Durante muitos anos cortei cabelo num mesmo salão, na Rua da Conceição, por causa do barbeiro. A clientela era dele e não do ponto. Até que o salão fechou e ele foi trabalhar no Elite, na Av. Amaral Peixoto.

Só o abandonei o Waltinho porque o preço no novo local era mais caro e eu vivia uma fase de penúria, pior do que a atual.

Os profissionais ficavam anos trabalhando na mesma empresa, na mesma firma. Na Cia. Fiat Lux, onde trabalhei por 10 anos, tinha empregados que lá trabalhavam desde sempre.

Na década de 1960, quando trabalhei em banco, havia gerentes que tinham valor de mercado, como o “passe” dos jogadores de futebol.
Conheci um que recebeu uma proposta para mudar de banco recebendo um polpudo valor de “luvas”. Isto porque onde ele fosse levaria com ele muitos clientes importantes. Pessoas jurídicas sobretudo.

E as empregadas domésticas, ou babás, ou cozinheiras? Algumas trabalhavam anos para a mesma família. A “bá” de uma das filhas continuava trabalhando após o casamento desta e passava a cuidar de seus filhos.

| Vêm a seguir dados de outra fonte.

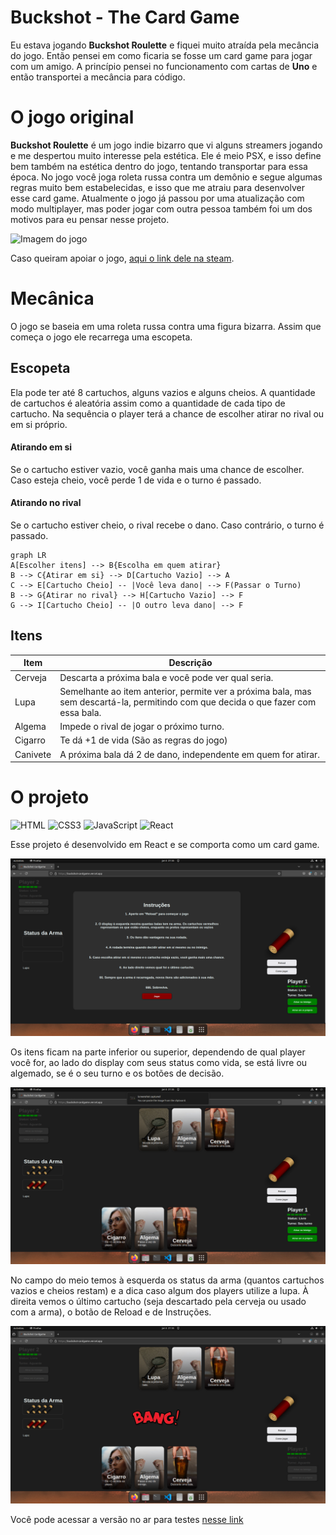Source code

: # Buckshot - The Card Game

Eu estava jogando **Buckshot Roulette** e fiquei muito atraída pela mecância do jogo. Então pensei em como ficaria se fosse um card game para jogar com um amigo. A princípio pensei no funcionamento com cartas de **Uno** e então transportei a mecância para código.

# O jogo original

**Buckshot Roulette** é um jogo indie bizarro que vi alguns streamers jogando e me despertou muito interesse pela estética. Ele é meio PSX, e isso define bem também na estética dentro do jogo, tentando transportar para essa época. No jogo você joga roleta russa contra um demônio e segue algumas regras muito bem estabelecidas, e isso que me atraiu para desenvolver esse card game. Atualmente o jogo já passou por uma atualização com modo multiplayer, mas poder jogar com outra pessoa também foi um dos motivos para eu pensar nesse projeto.

![Imagem do jogo](https://s2-techtudo.glbimg.com/HT3TQmW9KEtkatm1XlnNwiOZErM=/0x0:1916x1080/984x0/smart/filters:strip_icc()/i.s3.glbimg.com/v1/AUTH_08fbf48bc0524877943fe86e43087e7a/internal_photos/bs/2024/j/L/ffDYh9TEKyILDNPbmpTg/imagem-2024-10-30-184315429.png)

Caso queiram apoiar o jogo, [aqui o link dele na steam](https://store.steampowered.com/app/2835570/Buckshot_Roulette/).

# Mecânica

O jogo se baseia em uma roleta russa contra uma figura bizarra.
Assim que começa o jogo ele recarrega uma escopeta.

## Escopeta

Ela pode ter até 8 cartuchos, alguns vazios e alguns cheios. A quantidade de cartuchos é aleatória assim como a quantidade de cada tipo de cartucho. Na sequência o player terá a chance de escolher atirar no rival ou em si próprio.

#### Atirando em si
Se o cartucho estiver vazio, você ganha mais uma chance de escolher. Caso esteja cheio, você perde 1 de vida e o turno é passado.

#### Atirando no rival
Se o cartucho estiver cheio, o rival recebe o dano. Caso contrário, o turno é passado.

```mermaid
graph LR
A[Escolher itens] --> B{Escolha em quem atirar}
B --> C{Atirar em si} --> D[Cartucho Vazio] --> A
C --> E[Cartucho Cheio] -- |Você leva dano| --> F(Passar o Turno)
B --> G{Atirar no rival} --> H[Cartucho Vazio] --> F
G --> I[Cartucho Cheio] -- |O outro leva dano| --> F
```

## Itens

Item   | Descrição
--------- | ------
Cerveja | Descarta a próxima bala e você pode ver qual seria.
Lupa | Semelhante ao item anterior, permite ver a próxima bala, mas sem descartá-la, permitindo com que decida o que fazer com essa bala.
Algema | Impede o rival de jogar o próximo turno.
Cigarro | Te dá +1 de vida (São as regras do jogo)
Canivete | A próxima bala dá 2 de dano, independente em quem for atirar.

# O projeto
![HTML](https://img.shields.io/badge/HTML-000?style=for-the-badge&logo=html5&logoColor=f06529)
![CSS3](https://img.shields.io/badge/CSS3-000?style=for-the-badge&logo=css3&logoColor=2965f1)
![JavaScript](https://img.shields.io/badge/JavaScript-000?style=for-the-badge&logo=javascript)
![React](https://img.shields.io/badge/React-000?style=for-the-badge&logo=react)

Esse projeto é desenvolvido em React e se comporta como um card game.

![Print do projeto-1](src/assets/print1.png)

Os itens ficam na parte inferior ou superior, dependendo de qual player você for, ao lado do display com seus status como vida, se está livre ou algemado, se é o seu turno e os botões de decisão.

![Print do projeto-2](src/assets/print2.png)

No campo do meio temos à esquerda os status da arma (quantos cartuchos vazios e cheios restam) e a dica caso algum dos players utilize a lupa. À direita vemos o último cartucho (seja descartado pela cerveja ou usado com a arma), o botão de Reload e de Instruções.

![Print do projeto-3](src/assets/print3.png)

Você pode acessar a versão no ar para testes [nesse link](https://buckshot-cardgame.vercel.app/)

Viravam membros da família. Recebiam atenção, carinho e respeito.

Muitas das “secretárias do lar” residiam no local de trabalho. Os quartos eram pequenos mas bem equipados e possuíam banheiro independente.

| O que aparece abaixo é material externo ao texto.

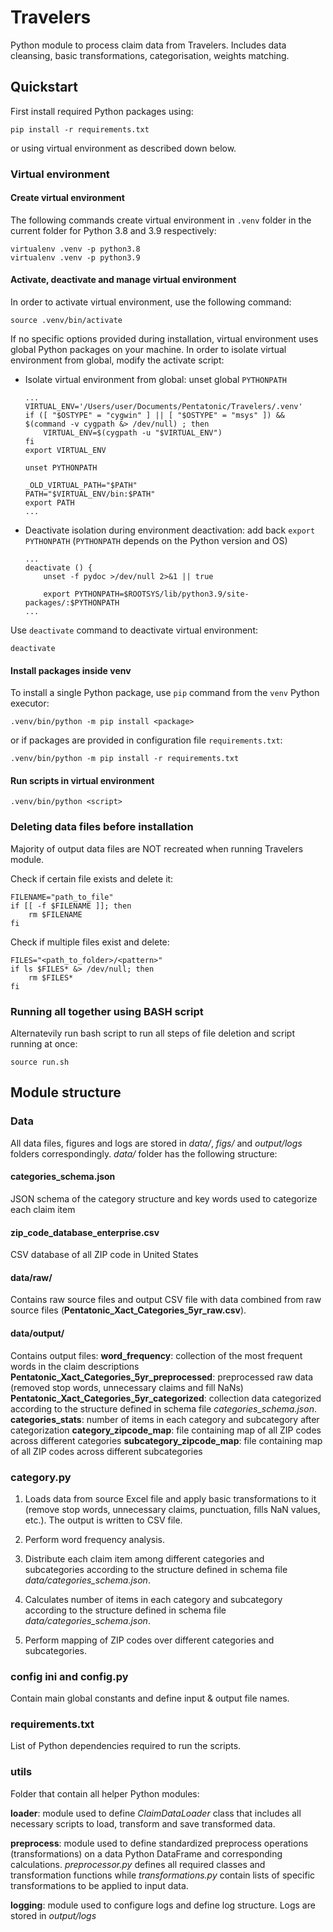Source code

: # Travelers

Python module to process claim data from Travelers. Includes data cleansing, basic transformations, categorisation, weights matching.

## Quickstart

First install required Python packages using:

```pip install -r requirements.txt```

or using virtual environment as described down below.

### Virtual environment

#### Create virtual environment

The following commands create virtual environment in `.venv` folder in the current folder for Python 3.8 and 3.9 respectively:

```
virtualenv .venv -p python3.8
virtualenv .venv -p python3.9
```

#### Activate, deactivate and manage virtual environment
In order to activate virtual environment, use the following command:

```
source .venv/bin/activate
```

If no specific options provided during installation, virtual environment uses global Python packages on your machine. In order to isolate virtual environment from global, modify the activate script:

- Isolate virtual environment from global: unset global `PYTHONPATH`

    ```
    ...
    VIRTUAL_ENV='/Users/user/Documents/Pentatonic/Travelers/.venv'
    if ([ "$OSTYPE" = "cygwin" ] || [ "$OSTYPE" = "msys" ]) && $(command -v cygpath &> /dev/null) ; then
        VIRTUAL_ENV=$(cygpath -u "$VIRTUAL_ENV")
    fi
    export VIRTUAL_ENV

    unset PYTHONPATH

    _OLD_VIRTUAL_PATH="$PATH"
    PATH="$VIRTUAL_ENV/bin:$PATH"
    export PATH
    ...
    ```

- Deactivate isolation during environment deactivation: add back `export PYTHONPATH` (`PYTHONPATH` depends on the Python version and OS)

    ```
    ...
    deactivate () {
        unset -f pydoc >/dev/null 2>&1 || true

        export PYTHONPATH=$ROOTSYS/lib/python3.9/site-packages/:$PYTHONPATH
    ...
    ```

Use `deactivate` command to deactivate virtual environment:

```
deactivate
```

#### Install packages inside venv

To install a single Python package, use `pip` command from the `venv` Python executor:

```
.venv/bin/python -m pip install <package>
```

or if packages are provided in configuration file `requirements.txt`:

```
.venv/bin/python -m pip install -r requirements.txt
```

#### Run scripts in virtual environment

```
.venv/bin/python <script>
```

### Deleting data files before installation

Majority of output data files are NOT recreated when running Travelers module. 

Check if certain file exists and delete it:

```
FILENAME="path_to_file"
if [[ -f $FILENAME ]]; then
    rm $FILENAME
fi
```

Check if multiple files exist and delete:

```
FILES="<path_to_folder>/<pattern>"
if ls $FILES* &> /dev/null; then
    rm $FILES*
fi
```

### Running all together using BASH script

Alternatevily run bash script to run all steps of file deletion and script running at once:

`source run.sh`

## Module structure

### Data 

All data files, figures and logs are stored in *data/*, *figs/* and *output/logs* folders correspondingly. 
*data/* folder has the following structure:

#### categories_schema.json
JSON schema of the category structure and key words used to categorize each claim item 

#### zip_code_database_enterprise.csv 
CSV database of all ZIP code in United States

#### data/raw/
Contains raw source files and output CSV file with data combined from raw source files (**Pentatonic_Xact_Categories_5yr_raw.csv**).

#### data/output/
Contains output files:
**word_frequency**: collection of the most frequent words in the claim descriptions
**Pentatonic_Xact_Categories_5yr_preprocessed**: preprocessed raw data (removed stop words, unnecessary claims and fill NaNs)
**Pentatonic_Xact_Categories_5yr_categorized**: collection data categorized according to the structure defined in schema file *categories_schema.json*.
**categories_stats**: number of items in each category and subcategory after categorization
**category_zipcode_map**: file containing map of all ZIP codes across different categories
**subcategory_zipcode_map**: file containing map of all ZIP codes across different subcategories

### category.py

1. Loads data from source Excel file and apply basic transformations to it (remove stop words, unnecessary claims, punctuation, fills NaN values, etc.). The output is written to CSV file.

2. Perform word frequency analysis. 

3. Distribute each claim item among different categories and subcategories according to the structure defined in schema file *data/categories_schema.json*.

3. Calculates number of items in each category and subcategory according to the structure defined in schema file *data/categories_schema.json*.

4. Perform mapping of ZIP codes over different categories and subcategories.

### config ini and config.py

Contain main global constants and define input & output file names.

### requirements.txt

List of Python dependencies required to run the scripts.

### utils

Folder that contain all helper Python modules:

**loader**: module used to define *ClaimDataLoader* class that includes all necessary scripts to load, transform and save transformed data.

**preprocess**: module used to define standardized preprocess operations (transformations)  on a data Python DataFrame and corresponding calculations. *preprocessor.py* defines all required classes and transformation functions while *transformations.py* contain lists of specific transformations to be applied to input data.

**logging**: module used to configure logs and define log structure. Logs are stored in *output/logs*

Tive uma cliente que durante anos, na ida semanal à feira, comprava duas bolsas exatamente com as mesmas mercadorias. Uma para ela e a outra para sua doméstica levar para casa.

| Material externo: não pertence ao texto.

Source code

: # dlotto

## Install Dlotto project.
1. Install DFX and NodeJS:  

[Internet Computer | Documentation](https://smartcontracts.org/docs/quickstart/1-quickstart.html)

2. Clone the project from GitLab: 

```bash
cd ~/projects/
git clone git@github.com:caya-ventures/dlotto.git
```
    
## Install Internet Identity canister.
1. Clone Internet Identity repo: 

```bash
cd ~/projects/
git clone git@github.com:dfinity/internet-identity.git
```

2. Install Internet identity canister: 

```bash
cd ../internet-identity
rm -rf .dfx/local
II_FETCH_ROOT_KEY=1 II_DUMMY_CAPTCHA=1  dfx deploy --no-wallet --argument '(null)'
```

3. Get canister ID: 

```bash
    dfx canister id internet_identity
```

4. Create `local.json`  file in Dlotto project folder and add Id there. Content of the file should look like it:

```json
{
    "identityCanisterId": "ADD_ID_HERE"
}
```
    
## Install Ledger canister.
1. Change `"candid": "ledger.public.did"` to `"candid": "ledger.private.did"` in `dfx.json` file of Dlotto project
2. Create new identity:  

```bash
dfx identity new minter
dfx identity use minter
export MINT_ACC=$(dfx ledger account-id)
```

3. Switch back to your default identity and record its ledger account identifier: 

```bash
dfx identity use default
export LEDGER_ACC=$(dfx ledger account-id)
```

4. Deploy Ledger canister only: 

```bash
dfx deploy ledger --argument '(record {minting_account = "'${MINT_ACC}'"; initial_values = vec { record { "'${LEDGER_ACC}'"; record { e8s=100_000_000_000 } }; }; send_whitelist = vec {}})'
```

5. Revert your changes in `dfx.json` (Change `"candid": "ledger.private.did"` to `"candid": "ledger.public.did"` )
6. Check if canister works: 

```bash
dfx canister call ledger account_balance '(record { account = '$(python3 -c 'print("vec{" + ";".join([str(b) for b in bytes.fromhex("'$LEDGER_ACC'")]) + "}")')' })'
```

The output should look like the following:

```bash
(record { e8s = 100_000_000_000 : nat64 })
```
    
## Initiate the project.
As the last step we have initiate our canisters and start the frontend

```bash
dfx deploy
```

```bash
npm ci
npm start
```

Aí começaram a demonizar as patroas sob alegação de que exploravam suas empregadas exigindo serviços acima das forças  e além do horário razoável de trabalho.

Não acontecia? Sim, mas eram exceções que não invalidavam o tipo de trabalho doméstico. Conheci uma advogada que mantinha na mesma escola de seu filho, o filho da babá. Iam juntos na mesma condução.

Muitas mulheres atualmente são ambulantes nas ruas e também não têm direito aos benefícios sociais, o que ara a justificativa para colocar como censurável o trabalho doméstico.

Muitas são varredoras de ruas, trabalhando para a Clin, debaixo de sol ou chuva, ganhando um pequeno salário.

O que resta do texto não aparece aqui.